The site’s coming along nicely and is nearing completion – a few more pages need some content but in terms of front end functionality this is about it.
It’s is running on Wordpress, with the blog in separate part of the site. While out of the box Wordpress is set up to be a blogging platform, the system and community are so great you can basically set it up to do whatever you want. Even Ford’s official site runs on Wordpress.
The logo design was an interesting experience. I ran a competition at 99 designs and the eventual winner, Sima, turned out to be not only a great designer but a very patient person to work with.

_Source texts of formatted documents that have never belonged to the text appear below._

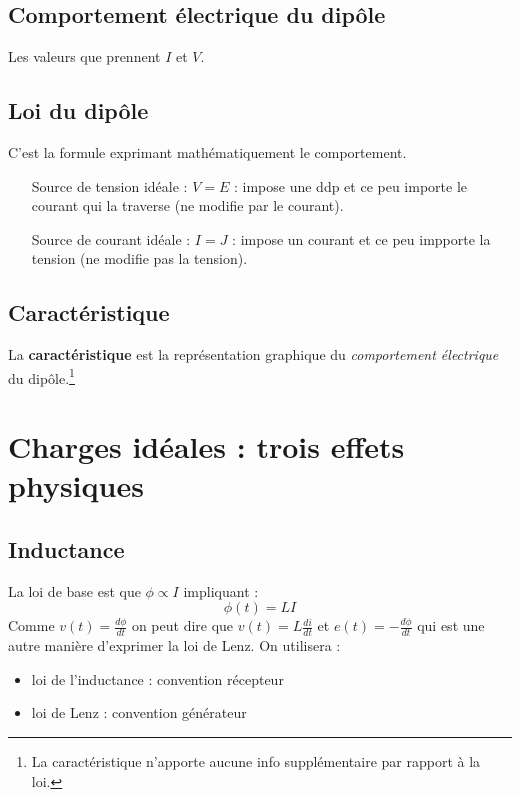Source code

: \documentclass[11pt, a4paper, openany]{book}
\begin{document}
		\subsection{Comportement électrique du dipôle}
		Les valeurs que prennent $I$ et $V$.
		
		\subsection{Loi du dipôle}
		C'est la formule exprimant mathématiquement le comportement.
		\begin{itemize}
			\item[Source de tension idéale] : $V = E$ : impose une ddp et ce peu importe le courant qui la traverse (ne modifie par le courant).
			\item[Source de courant idéale] : $I = J$ : impose un courant et ce peu impporte la tension (ne modifie pas la tension).
		\end{itemize}
		
		\subsection{Caractéristique}
		La \textbf{caractéristique} est la représentation graphique du \textit{comportement électrique} du dipôle.\footnote{La caractéristique n'apporte aucune info supplémentaire par rapport à la loi.}
		
		\setcounter{section}{2}
		\section{Charges idéales : trois effets physiques}
		\setcounter{subsection}{1}
		\subsection{Inductance}
		La loi de base est que $\phi \propto I$ impliquant :
		\begin{equation}
		\phi (t) = LI
		\end{equation}
		Comme $v(t) = \frac{d\phi}{dt}$ on peut dire que $v(t) = L\frac{di}{dt}$ et $e(t) = -\frac{d\phi}{dt}$ qui est une autre manière d'exprimer la loi de Lenz. On utilisera :
		\begin{itemize}
			\item loi de l'inductance : convention récepteur
			\item loi de Lenz : convention générateur
		\end{itemize}
		
\end{document}
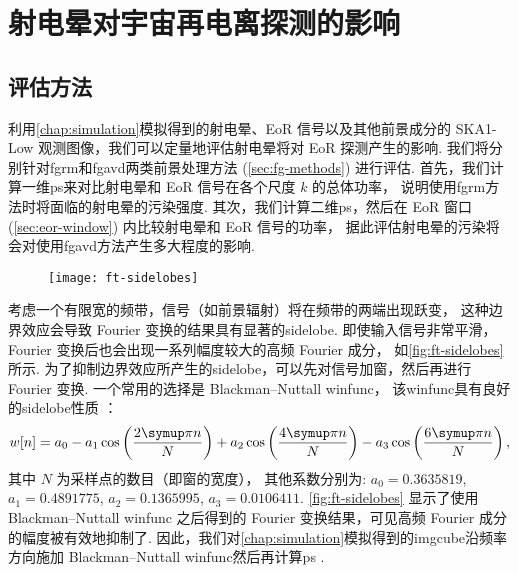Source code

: 
\chapter{射电晕对宇宙再电离探测的影响}
\label{chap:halo}

\section{评估方法}

利用\autoref{chap:simulation}模拟得到的射电晕、EoR 信号以及其他前景成分的
SKA1-Low 观测图像，我们可以定量地评估射电晕将对 EoR 探测产生的影响.
我们将分别针对\ac{fgrm}和\ac{fgavd}两类前景处理方法 (\autoref{sec:fg-methods})
进行评估.
首先，我们计算一维\ac{ps}来对比射电晕和 EoR 信号在各个尺度 $k$ 的总体功率，
说明使用\ac{fgrm}方法时将面临的射电晕的污染强度.
其次，我们计算二维\ac{ps}，然后在 EoR 窗口 (\autoref{sec:eor-window})
内比较射电晕和 EoR 信号的功率，
据此评估射电晕的污染将会对使用\ac{fgavd}方法产生多大程度的影响.

\begin{figure}[htp]
  \centering
  \texttt{[image: ft-sidelobes]}
  \label{fig:ft-sidelobes}
\end{figure}

考虑一个有限宽的频带，信号（如前景辐射）将在频带的两端出现跃变，
这种边界效应会导致 Fourier 变换的结果具有显著的\ac{sidelobe}.
即使输入信号非常平滑，Fourier 变换后也会出现一系列幅度较大的高频 Fourier 成分，
如\autoref{fig:ft-sidelobes} 所示.
为了抑制边界效应所产生的\ac{sidelobe}，可以先对信号加窗，然后再进行 Fourier 变换.
一个常用的选择是 Blackman--Nuttall \ac{winfunc}，
该\ac{winfunc}具有良好的\ac{sidelobe}性质 \cite{nuttall1981}：
\begin{equation}
  w[n] = a_0 - a_1 \cos\left(\frac{2\Cpi n}{N}\right)
    + a_2 \cos\left(\frac{4\Cpi n}{N}\right)
    - a_3 \cos\left(\frac{6\Cpi n}{N}\right) ,
\end{equation}
其中
$N$ 为采样点的数目（即窗的宽度），
其他系数分别为:
$a_0 = \num{0.3635819}$,
$a_1 = \num{0.4891775}$,
$a_2 = \num{0.1365995}$,
$a_3 = \num{0.0106411}$.
\autoref{fig:ft-sidelobes} 显示了使用 Blackman--Nuttall \ac{winfunc}
之后得到的 Fourier 变换结果，可见高频 Fourier 成分的幅度被有效地抑制了.
因此，我们对\autoref{chap:simulation}模拟得到的\ac{imgcube}沿频率方向施加
Blackman--Nuttall \ac{winfunc}然后再计算\ac{ps}
\cite{trott2015,chapman2016}.


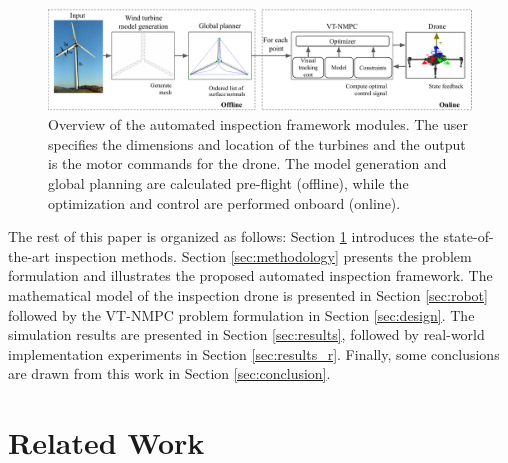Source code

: \begin{figure}
    \centering
    \includegraphics[width=1\textwidth]{Phd_thesis/figures/abstract_vtmpc_1.pdf}
    \caption{Overview of the automated inspection framework modules. The user specifies the dimensions and location of the turbines and the output is the motor commands for the drone. The model generation and global planning are calculated pre-flight (offline), while the optimization and control are performed onboard (online).} 
    \label{fig:abstract}
\end{figure}


The rest of this paper is organized as follows: Section \ref{sec:RelatedWork} introduces the state-of-the-art inspection methods. Section \ref{sec:methodology} presents the problem formulation and illustrates the proposed automated inspection framework. The mathematical model of the inspection drone is presented in Section \ref{sec:robot} followed by the \ac{VT-NMPC} problem formulation in Section \ref{sec:design}. The simulation results are presented in Section \ref{sec:results}, followed by real-world implementation experiments in Section \ref{sec:results_r}. Finally, some conclusions are drawn from this work in Section \ref{sec:conclusion}.


\section{Related Work}
\label{sec:RelatedWork}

Once the site’s finished I’m looking forward to posting some interesting stuff on this blog. I’ll try to cut out the fluff, and I’ll write about what I’ve been learning in the SEO/Online Marketing field.
Along that vein, expect to see:
- Info on how to configure Wordpress to function as a website
- Some Black Hat stuff (which I’ve recently been experienting with on some of my own projects)
- Extensive information on SEO for large websites (10,000 pages+). (I’ve been doing SEO for a long time for a website with 65,000 pages at last count.)
- And all the usual SEO/PPC stuff
That’s it for now, I probably won’t update this blog for a little while until I’m happy with content and functionality of this website, but since this websites starting to see a fair amount of traffic I thought I’d write a quick update on where it’s all going.